To further elucidate the potential usefulness of our algorithm, its performance was compared to that of three junior radiology trainees and a senior radiologist. The results showed that its performance was superior to the average performance of the three junior radiology trainees for both the two-type and five-type tasks. SAH has been reported as the most difficult subtype to interpret [10]. In our study, the junior radiology trainees were only able to identify 35% of the subjects with SAH on average. This low sensitivity may be due to the high proportion of SAH cases with blended ICH subtypes in the testing set: 35% (30 out of 86) of the SAH cases had one other subtype present at the same time, while 52% (45 out of 86) had two or more additional subtypes. Mixed subtypes may raise difficulties for diagnosis and may lead to search satisfaction. By contrast, our algorithm not only detected on average 90% (14 out of 16, 21 out of 23, and 45 out of 50 for the three trainees respectively) of the true positives identified by the junior radiology trainees, but also captured another 11 (13%) SAH-positive cases that none of the junior radiology trainees diagnosed correctly, with minimal loss of specificity (0.94 vs 0.97).
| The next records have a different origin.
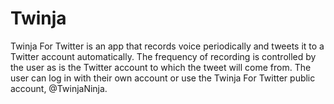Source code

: # Twinja
Twinja For Twitter is an app that records voice periodically and tweets it to a Twitter account automatically. The frequency of recording is controlled by the user as is the Twitter account to which the tweet will come from. The user can log in with their own account or use the Twinja For Twitter public account, @TwinjaNinja.
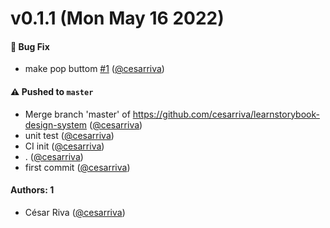 # v0.1.1 (Mon May 16 2022)

#### 🐛 Bug Fix

- make pop buttom [#1](https://github.com/cesarriva/learnstorybook-design-system/pull/1) ([@cesarriva](https://github.com/cesarriva))

#### ⚠️ Pushed to `master`

- Merge branch 'master' of https://github.com/cesarriva/learnstorybook-design-system ([@cesarriva](https://github.com/cesarriva))
- unit test ([@cesarriva](https://github.com/cesarriva))
- CI init ([@cesarriva](https://github.com/cesarriva))
- . ([@cesarriva](https://github.com/cesarriva))
- first commit ([@cesarriva](https://github.com/cesarriva))

#### Authors: 1

- César Riva ([@cesarriva](https://github.com/cesarriva))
It is also worth pointing out that it took our algorithm less than 30 s on average to fully process a 3D head CT scan from end to end (namely from scan loading to prediction generation), which is substantially shorter than the reported head CT interpretation time of radiologists (usually more than 5 min [32]).

Our study has several limitations. Firstly, in order to enhance pattern recognition in algorithm training and to carry out performance evaluation with sufficient positive and negative samples, the prevalence of ICH used in our study (65%) was designed to be much higher than that in a real clinical setting (for example, CPH has been reported to have an incidence rate of 25 per 100,000 persons per year [25]). Despite that four reported performance metrics (sensitivity, specificity, F1 score, and AUC) would not be affected by the prevalence in the testing dataset, the accuracy may change with different prevalence levels, which needs further evaluation in a real clinical population. Secondly, all subjects in our study were from the Asian population, which could limit the generalizability of our algorithms. As a next step, it is desirable to expand the current dataset to include populations other than Asian. Thirdly, although the total number of subjects with ICH presence in our dataset was relatively large, the number of subjects with certain subtypes was quite limited, in particular EDH with only 94 cases in the training set, compared with 1367 controls. Since deep learning requires a sufficient amount of data for pattern recognition, lack of training data might have adversely affected the algorithm performance. Finally, the low SAH identification rate of junior radiology trainees may need further investigation and may limit the generalizability of the performance comparison with the automated algorithm. Performance from junior radiology trainees with different training levels may be needed to increase the reliability of the results.

In conclusion, this is one of the early studies that utilized end-to-end trainable 3D deep learning techniques for ICH and subtype detection with a relatively large study cohort. The proposed algorithm was fast and accurate, indicating its potential for assisting less-experienced head CT interpreters such as junior radiology trainees to reduce initial misinterpretations. It would be worthwhile to implement this automated framework in a triage system in a real clinical setting to evaluate its capability of reducing radiologists’ workload and improving efficiency.